“Yes,” Anya breathed. “Oh yes. We were different. Did he tell you we were different?”
The woman nodded. “But I’d like you to tell me, too.”
Suddenly a room appeared about them, replacing the blank space. It was a hospital ward, with rows of empty cots. Anya blinked at them.
“This place is taken from your memory,” the woman explained. “And from some local schematics. I can’t bring any of my own information in here past the barriers.”
Anya took a seat on one cot. The woman sat opposite . . . and suddenly Anya could see her face. Blonde, pale blue eyes, both pretty and strong.
“Your name’s Sandy?” she double-checked. Sandy nodded. “Well, Eduardo and I came through development together. And there were lots of others, and some of them were okay, but we just always got along better. We liked the same books and we liked the same games. Did you have any special friend when you went through development?”
“I don’t remember very much of development,” said Sandy. She made a self-deprecating smile. “I’m kind of old. But I’ve checked my files since, so I know some of my records from then, even if I can’t remember.”
“I’m not very old,” said Anya. “I’m four. I think I’m quite a high designation, because some of the others got out of development much earlier than me. They went straight on to active rosters. But I was still struggling a lot with some of my lessons, although those lessons were more complicated than some. The monitors say high designations take much longer to get through development.”
“They do,” Sandy agreed.
“And my attention kept wandering. You’ll tell me if I start wandering here, won’t you?”
Sandy smiled. “I certainly will. But you’re doing very well now.”
“Yeah, but I can’t remember where I was!” Anya exclaimed in frustration.
“Is Eduardo high designation like you?” Sandy pressed.
“Yes! We’re exactly the same age. Eduardo thought we might be based on each other, you know? Our designs? We always thought alike. We could just sit and talk for hours. And sometimes we’d be doing something, and we’d both have exactly the same thought at the same time, and then we’d laugh about it.”
“You’re very lucky,” said Sandy. “From my files I saw that I had a few friends in development, but no single close friend. I was always the highest designation, so I never had anyone to talk to. My best friend was a dog called Goldie. He used to come and visit, and I’d play with him.”
“We have a cat,” said Anya. “Her name’s Ralph.”

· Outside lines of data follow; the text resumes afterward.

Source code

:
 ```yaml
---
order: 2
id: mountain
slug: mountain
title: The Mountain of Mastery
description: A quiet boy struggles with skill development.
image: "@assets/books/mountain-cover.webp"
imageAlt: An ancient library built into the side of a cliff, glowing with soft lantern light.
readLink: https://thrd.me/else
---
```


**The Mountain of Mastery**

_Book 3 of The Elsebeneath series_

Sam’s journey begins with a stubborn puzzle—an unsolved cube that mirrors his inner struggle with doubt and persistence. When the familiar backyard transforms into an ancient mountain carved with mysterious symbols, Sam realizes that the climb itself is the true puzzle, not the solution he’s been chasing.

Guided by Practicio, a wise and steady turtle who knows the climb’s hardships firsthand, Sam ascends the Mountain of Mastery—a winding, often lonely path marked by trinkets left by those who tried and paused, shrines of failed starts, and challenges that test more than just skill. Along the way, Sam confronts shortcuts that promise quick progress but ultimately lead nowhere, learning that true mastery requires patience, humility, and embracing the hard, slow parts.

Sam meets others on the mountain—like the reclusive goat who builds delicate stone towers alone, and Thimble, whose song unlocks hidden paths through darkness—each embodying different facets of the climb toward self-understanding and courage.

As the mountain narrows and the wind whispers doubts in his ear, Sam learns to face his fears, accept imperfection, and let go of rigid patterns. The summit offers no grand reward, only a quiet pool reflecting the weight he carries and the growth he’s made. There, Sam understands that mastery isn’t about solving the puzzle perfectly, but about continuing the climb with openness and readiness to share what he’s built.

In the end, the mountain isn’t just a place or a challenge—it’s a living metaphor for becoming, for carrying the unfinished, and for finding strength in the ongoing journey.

“A girl cat called Ralph?”
Anya laughed. “We didn’t know that when we named her! That Ralph was a boy’s name, I mean, not that the cat wasn’t a boy. Eduardo called her Ralph, and then we got used to her being Ralph, so that’s what she stayed. That’s interesting that you had an animal to play with, too.”
“They like to give animals to GIs in development because it helps with socialisation. Do you know what that means?”
“Yeah, it teaches us to play nice with other people,” said Anya. “Even though Ralph’s not a person. Although, I suppose she is really, isn’t she?”
“GIs are very strong,” Sandy added. “We can hurt people if we’re not careful. Animals are very trusting, so the monitors figure that if we can be nice to animals, and not hurt them, then maybe we’ll be nice to people, too.”
“I’d never hurt Ralph,” said Anya with certainty. “She’s our friend. Though sometimes she hurts me. She scratches!”
“Eduardo said that the two of you like a TV show called Rinni and Pasha,” said Sandy.
“Oh, yes!” Anya exclaimed. “That’s our favorite. It’s really funny. There’s these two children, and one’s a boy and one’s a girl, and they’re best friends, even though for straights girls and boys aren’t always supposed to be friends. But they don’t care, they’re best friends anyway no matter what anyone else thinks. And they’re always getting into trouble and stuff . . . did you know, our monitors didn’t want us watching it?”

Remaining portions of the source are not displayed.